I am a new owner of a 2009 GLI and have a few questions:
-I've read all of the posts about what kind of oil to use and have developed a mild headache. In all of my previous vehicles I've used Mobil 1. It looks like the 0w40 is approved for the car but I would like to stick to the recommended 5W40. Apparantly this Pentosin oil is the best? I've heard that Amsoil comes from the same company, but a different division.
-The 2008 GLI's recommended oil change is at 5k miles...but now that VW covers the oil changes as part of their carefree maintenance, they changed it to 10k! That seems a little odd to me that since they are now covering the bill they extend the recommended interval. Does that make any sense?
-As part of the deal for my car the dealer gave me 5 free oil filters but they appear to have an expiration date on them (though it might be the lot number - it's stamped 07.10.08). Filters expire?
-Lastly, this is random but is the car called a Jetta GLI, or just a GLI?? No joke, but the salesman didn't even know for sure. It's still and MK5 though correct?
Thanks in advance for anyones help!


----------



## 08VWGLI (Sep 17, 2008)

*Re: 2009 GLI oil/filter question - new owner questions (giacgli)*

previous models were called jetta gli mkv are now called just GLI......but if u go to any website to look for parts it will still be listed under jetta and then model gli.,.,,,,,,,,,,,, as far as oil i wouldnt wait 10k for oil change its obvious that they made the oil drain intervals longer so there cost would be less.........i used to use Pennzoil Platinum Euro good oil from what i read on BITOG but now im using amsoil because the dealership i go to lets me use without voiding my warrenty


_Modified by 08VWGLI at 3:48 PM 12-29-2008_


----------



## franz131 (Apr 13, 2008)

*Re: 2009 GLI oil/filter question - new owner questions (giacgli)*


_Quote, originally posted by *giacgli* »_Apparantly this Pentosin oil is the best? I've heard that Amsoil comes from the same company, but a different division.

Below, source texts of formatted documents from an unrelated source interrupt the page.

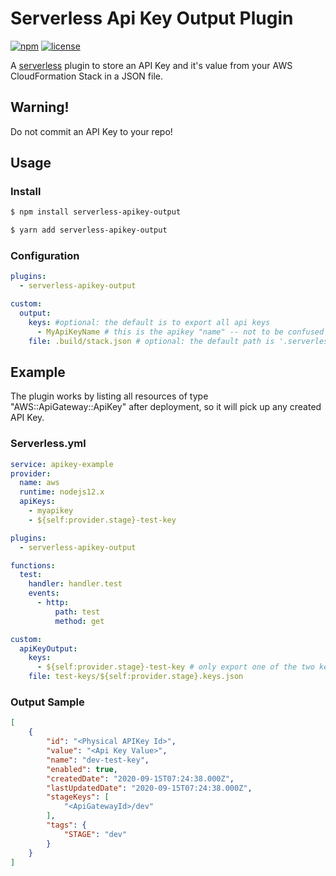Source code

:# Serverless Api Key Output Plugin

[![npm](https://img.shields.io/npm/v/serverless-apikey-output.svg)](https://www.npmjs.com/package/serverless-apikey-output)
[![license](https://img.shields.io/github/license/andrwetomai/serverless-apikey-output.svg)](https://github.com/andrewtomai/serverless-apikey-output/blob/master/LICENCE.MD)

A [serverless](https://serverless.com) plugin to store an API Key and it's value from your AWS CloudFormation Stack in a JSON file.

## Warning!
Do not commit an API Key to your repo!

## Usage

### Install
```bash
$ npm install serverless-apikey-output
```

```bash
$ yarn add serverless-apikey-output
```

### Configuration

```yaml
plugins:
  - serverless-apikey-output

custom:
  output:
    keys: #optional: the default is to export all api keys
      - MyApiKeyName # this is the apikey "name" -- not to be confused with the cloudformation logicalId
    file: .build/stack.json # optional: the default path is '.serverless-apikey-output/${self:provider.stage}.keys.json'
```

## Example

The plugin works by listing all resources of type "AWS::ApiGateway::ApiKey" after deployment, so it will pick up any created API Key.

### Serverless.yml

```yaml
service: apikey-example
provider:
  name: aws
  runtime: nodejs12.x
  apiKeys:
    - myapikey
    - ${self:provider.stage}-test-key

plugins:
  - serverless-apikey-output

functions:
  test:
    handler: handler.test
    events:
      - http:
          path: test
          method: get

custom:
  apiKeyOutput:
    keys:
      - ${self:provider.stage}-test-key # only export one of the two keys created
    file: test-keys/${self:provider.stage}.keys.json
```

### Output Sample

```json
[
    {
        "id": "<Physical APIKey Id>",
        "value": "<Api Key Value>",
        "name": "dev-test-key",
        "enabled": true,
        "createdDate": "2020-09-15T07:24:38.000Z",
        "lastUpdatedDate": "2020-09-15T07:24:38.000Z",
        "stageKeys": [
            "<ApiGatewayId>/dev"
        ],
        "tags": {
            "STAGE": "dev"
        }
    }
]
```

WOW............That is such a massive strech, I'm speechless (figuratively)
Amsoil invented synthetic oil (don't you read their stuff), Pentosin should feel lucky to be mentioned in the same sentence.








Also, please define "best", can 1 oil perform the best in all parameters? 
If not, how many, and which ones to be the "best"
Don't take any of this personal, I'm just asking.


----------



## giacgli (Dec 27, 2008)

I am not personally claiming it to be the best - but from reading through all of the posts I believe it is the consensus of the other members. I personally don’t know which is the best – hence my post.
My definition of best would be which oil provides the most protection for the 2.0T.
I also wouldn’t say that since Amsoil was the inventor of synthetic oil that is reason for it to be considered great. I think RCA made the first TV….


----------



## bcze1 (Feb 6, 2007)

*Re: 2009 GLI oil/filter question - new owner questions (giacgli)*

- Any oil listed on the VW 502.00 approved list will protect your warranty and offer your engine a long life if changed regularly. The M1 0-40 is a quality oil, as is Pentosin, Lubrimoly, Research Amsoil and draw your own conclusions, but know it is not VW approved no matter what Amsoil says. 
-I agree that there's an obvious change in scheduled maintenance that could be cost driven. However, its worth noting that VWOA workhorse motor, the 2.0T, also moved from the FSI to the TSI models. The TSI simply doesn't degrade oil as quickly. But I would still consider oil changes every 5k, its worth the expense IMO. And especially if you plan to modify it.
-More than likely, that is the date of manufacture.


----------



## franz131 (Apr 13, 2008)

*Re: 2009 GLI oil/filter question - new owner questions (bcze1)*


_Quote, originally posted by *bcze1* »_- Any oil listed on the VW 502.00 approved list will protect your warranty and offer your engine a long life if changed regularly.

^ what he said.
Trying to determine the "best" is like deciding which girl is the prettiest, any conclusions are 100% subjective.


----------



## GT17V (Aug 7, 2001)

*Re: 2009 GLI oil/filter question - new owner questions (bcze1)*


_Quote, originally posted by *bcze1* »_
The TSI simply doesn't degrade oil as quickly. 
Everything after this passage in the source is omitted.